Luckily, I've never faced legal action for... anything really, so it's good to
have some insight here from someone who has.

------
cmdkeen
I've updated my bookshelf to include Simon Singh's "Trick or Treatment" which
sparked his involvement in libel reform when he was sued by the Chiropractor's
association.

Given the impact on his life for the past few years he deserves recompense.
Plus his earlier works were excellent.

------
drsim
Recently a customer posted a very bad review of my app on a public app store.
They called me personally a liar, claimed I took weeks to respond to email,
that my service lost their business sales and they paid for a service I didn't
provide.

This review caused my established app of nearly two years, more than 90%
positive reviews and decent revenues to be pulled from the app store for two
days.

I attempted to reach out to the customer to see what I had done wrong, but no
reply on any channel (email/twitter/phone). I just wanted to understand what
had made them so mad and to rectify it or at least stop it happening again.

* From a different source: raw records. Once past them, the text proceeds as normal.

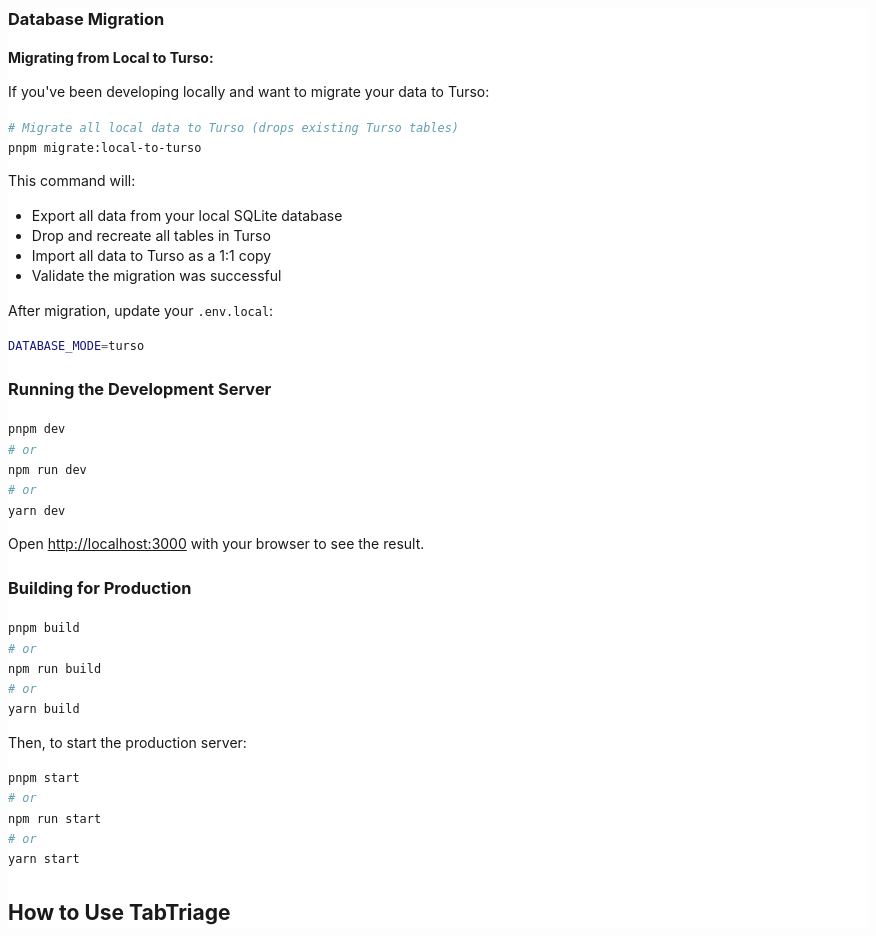 ### Database Migration

**Migrating from Local to Turso:**

If you've been developing locally and want to migrate your data to Turso:

```bash
# Migrate all local data to Turso (drops existing Turso tables)
pnpm migrate:local-to-turso
```

This command will:
- Export all data from your local SQLite database
- Drop and recreate all tables in Turso
- Import all data to Turso as a 1:1 copy
- Validate the migration was successful

After migration, update your `.env.local`:
```bash
DATABASE_MODE=turso
```

### Running the Development Server

```bash
pnpm dev
# or
npm run dev
# or
yarn dev
```

Open [http://localhost:3000](http://localhost:3000) with your browser to see the result.

### Building for Production

```bash
pnpm build
# or
npm run build
# or
yarn build
```

Then, to start the production server:

```bash
pnpm start
# or
npm run start
# or
yarn start
```

## How to Use TabTriage
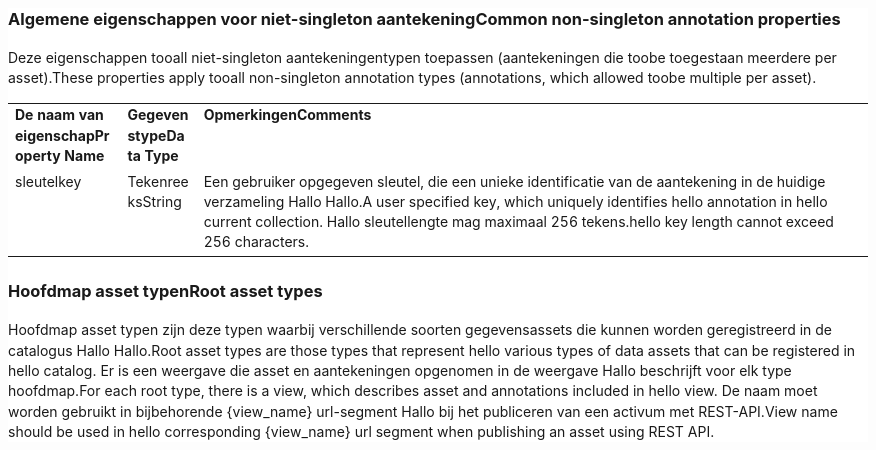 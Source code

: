 ### <a name="common-non-singleton-annotation-properties"></a><span data-ttu-id="684b6-220">Algemene eigenschappen voor niet-singleton aantekening</span><span class="sxs-lookup"><span data-stu-id="684b6-220">Common non-singleton annotation properties</span></span>
<span data-ttu-id="684b6-221">Deze eigenschappen tooall niet-singleton aantekeningentypen toepassen (aantekeningen die toobe toegestaan meerdere per asset).</span><span class="sxs-lookup"><span data-stu-id="684b6-221">These properties apply tooall non-singleton annotation types (annotations, which allowed toobe multiple per asset).</span></span>

<table>
<tr><td><span data-ttu-id="684b6-222"><b>De naam van eigenschap</b></span><span class="sxs-lookup"><span data-stu-id="684b6-222"><b>Property Name</b></span></span></td><td><span data-ttu-id="684b6-223"><b>Gegevenstype</b></span><span class="sxs-lookup"><span data-stu-id="684b6-223"><b>Data Type</b></span></span></td><td><span data-ttu-id="684b6-224"><b>Opmerkingen</b></span><span class="sxs-lookup"><span data-stu-id="684b6-224"><b>Comments</b></span></span></td></tr>
<tr><td><span data-ttu-id="684b6-225">sleutel</span><span class="sxs-lookup"><span data-stu-id="684b6-225">key</span></span></td><td><span data-ttu-id="684b6-226">Tekenreeks</span><span class="sxs-lookup"><span data-stu-id="684b6-226">String</span></span></td><td><span data-ttu-id="684b6-227">Een gebruiker opgegeven sleutel, die een unieke identificatie van de aantekening in de huidige verzameling Hallo Hallo.</span><span class="sxs-lookup"><span data-stu-id="684b6-227">A user specified key, which uniquely identifies hello annotation in hello current collection.</span></span> <span data-ttu-id="684b6-228">Hallo sleutellengte mag maximaal 256 tekens.</span><span class="sxs-lookup"><span data-stu-id="684b6-228">hello key length cannot exceed 256 characters.</span></span></td></tr>
</table>

### <a name="root-asset-types"></a><span data-ttu-id="684b6-229">Hoofdmap asset typen</span><span class="sxs-lookup"><span data-stu-id="684b6-229">Root asset types</span></span>
<span data-ttu-id="684b6-230">Hoofdmap asset typen zijn deze typen waarbij verschillende soorten gegevensassets die kunnen worden geregistreerd in de catalogus Hallo Hallo.</span><span class="sxs-lookup"><span data-stu-id="684b6-230">Root asset types are those types that represent hello various types of data assets that can be registered in hello catalog.</span></span> <span data-ttu-id="684b6-231">Er is een weergave die asset en aantekeningen opgenomen in de weergave Hallo beschrijft voor elk type hoofdmap.</span><span class="sxs-lookup"><span data-stu-id="684b6-231">For each root type, there is a view, which describes asset and annotations included in hello view.</span></span> <span data-ttu-id="684b6-232">De naam moet worden gebruikt in bijbehorende {view_name} url-segment Hallo bij het publiceren van een activum met REST-API.</span><span class="sxs-lookup"><span data-stu-id="684b6-232">View name should be used in hello corresponding {view_name} url segment when publishing an asset using REST API.</span></span>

With my app reinstated in the app store the worst was over, but still that
stain of a very bad review. Thankfully I have great customers who love what I
do and it's now been drowned further down. However my installs were
substantially down and revenue somewhat.

As both the customer & my company are in England I considered legal action
under our libel laws. But after speaking with a lawyer it was clear this would
cost me tens of thousands of pounds and the process was far from
straightforward for this kind of action. It would need to go to the High Court
for judgement.

Now that publicly publishing statements about individuals or businesses to a
wide audience is accessible by anyone for no money we need a more accessible
legal system to stop harmful and untrue statements floating around for
perpetuity on the web.

In my layman's reading this bill seems to edge it forward to cope with the
difficulties of 'publishing' user generated content, but there's nothing for
victims of untrue statements here. We need this moved forward too.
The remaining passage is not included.